**THE TASK:**
How many lines below contain the word "application"? Reply solely with the number.

· · ·

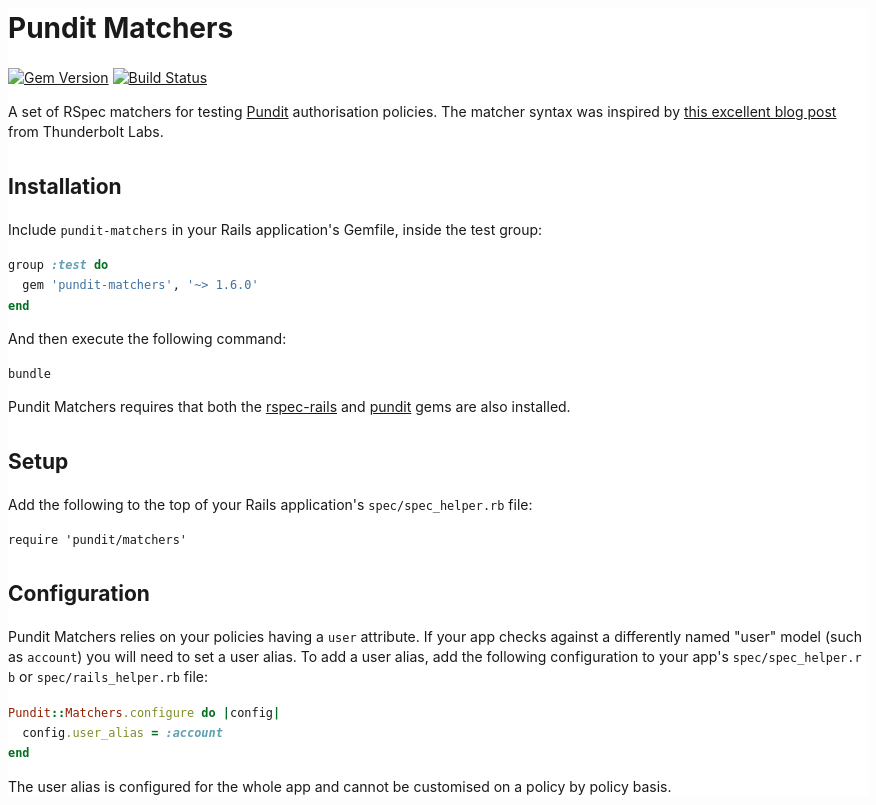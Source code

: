 # Pundit Matchers

[![Gem Version][version-badge]][rubygems]
[![Build Status][travis-badge]][travis]

A set of RSpec matchers for testing [Pundit][pundit-github]
authorisation policies. The matcher syntax was inspired by
[this excellent blog post](
  http://thunderboltlabs.com/blog/2013/03/27/testing-pundit-policies-with-rspec
)
from Thunderbolt Labs.

## Installation

Include `pundit-matchers` in your Rails application's Gemfile, inside the test
group:

```ruby
group :test do
  gem 'pundit-matchers', '~> 1.6.0'
end
```

And then execute the following command:

`bundle`

Pundit Matchers requires that both the
[rspec-rails](https://rubygems.org/gems/rspec-rails) and
[pundit](https://rubygems.org/gems/pundit) gems are also installed.

## Setup

Add the following to the top of your Rails application's `spec/spec_helper.rb`
file:

`require 'pundit/matchers'`

## Configuration

Pundit Matchers relies on your policies having a `user` attribute. If your app
checks against a differently named "user" model (such as `account`) you will
need to set a user alias. To add a user alias, add the following configuration
to your app's `spec/spec_helper.rb` or `spec/rails_helper.rb` file:

```ruby
Pundit::Matchers.configure do |config|
  config.user_alias = :account
end
```

The user alias is configured for the whole app and cannot be customised on a
policy by policy basis.


[version-badge]: http://img.shields.io/gem/v/pundit-matchers.svg
[rubygems]: http://rubygems.org/gems/pundit-matchers
[travis-badge]: http://img.shields.io/travis/chrisalley/pundit-matchers/master.svg
[travis]: http://travis-ci.org/chrisalley/pundit-matchers
[pundit-github]: https://github.com/varvet/pundit
[ruby-style-guide]: https://github.com/bbatsov/ruby-style-guide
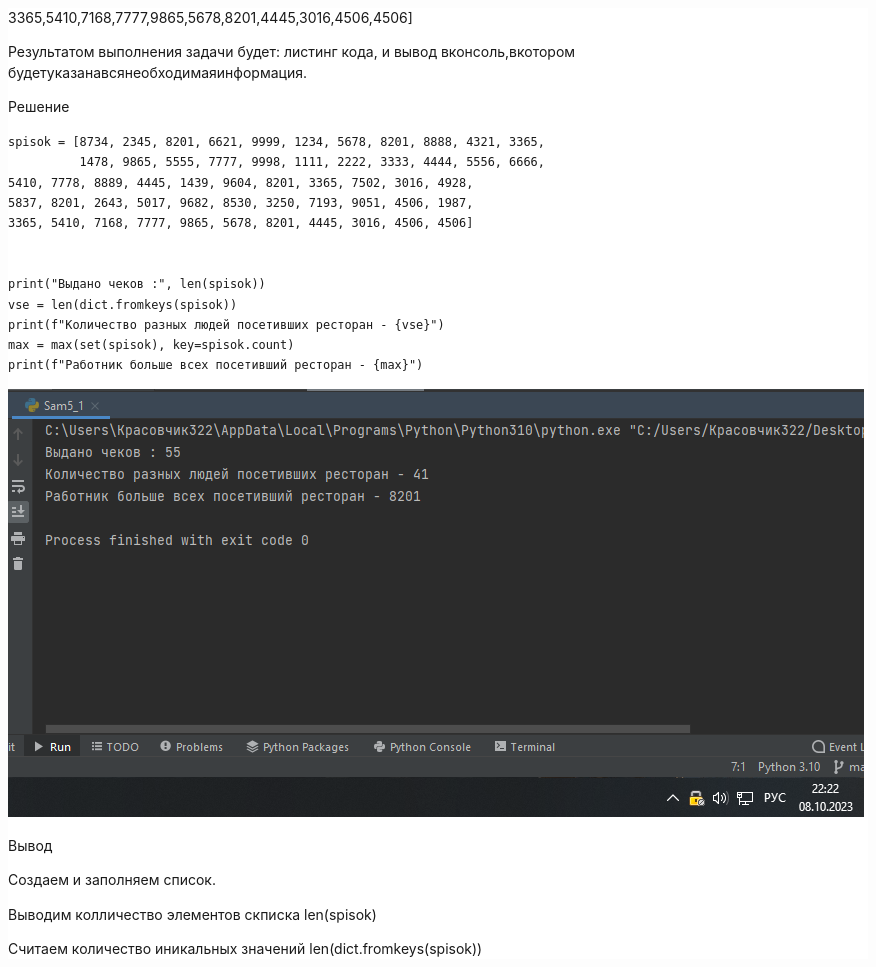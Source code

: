 3365,5410,7168,7777,9865,5678,8201,4445,3016,4506,4506]

Результатом
выполнения задачи будет: листинг кода, и вывод вконсоль,вкотором
будетуказанавсянеобходимаяинформация.

Решение

```
spisok = [8734, 2345, 8201, 6621, 9999, 1234, 5678, 8201, 8888, 4321, 3365,
          1478, 9865, 5555, 7777, 9998, 1111, 2222, 3333, 4444, 5556, 6666,
5410, 7778, 8889, 4445, 1439, 9604, 8201, 3365, 7502, 3016, 4928,
5837, 8201, 2643, 5017, 9682, 8530, 3250, 7193, 9051, 4506, 1987,
3365, 5410, 7168, 7777, 9865, 5678, 8201, 4445, 3016, 4506, 4506]


print("Выдано чеков :", len(spisok))
vse = len(dict.fromkeys(spisok))
print(f"Количество разных людей посетивших ресторан - {vse}")
max = max(set(spisok), key=spisok.count)
print(f"Работник больше всех посетивший ресторан - {max}")

```

![1.png](./assets/1.png)

Вывод

Создаем и заполняем список.

Выводим колличество элементов скписка len(spisok)

Считаем количество иникальных значений len(dict.fromkeys(spisok))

· · ·

**ANSWER FOR THIS EXERCISE:**
2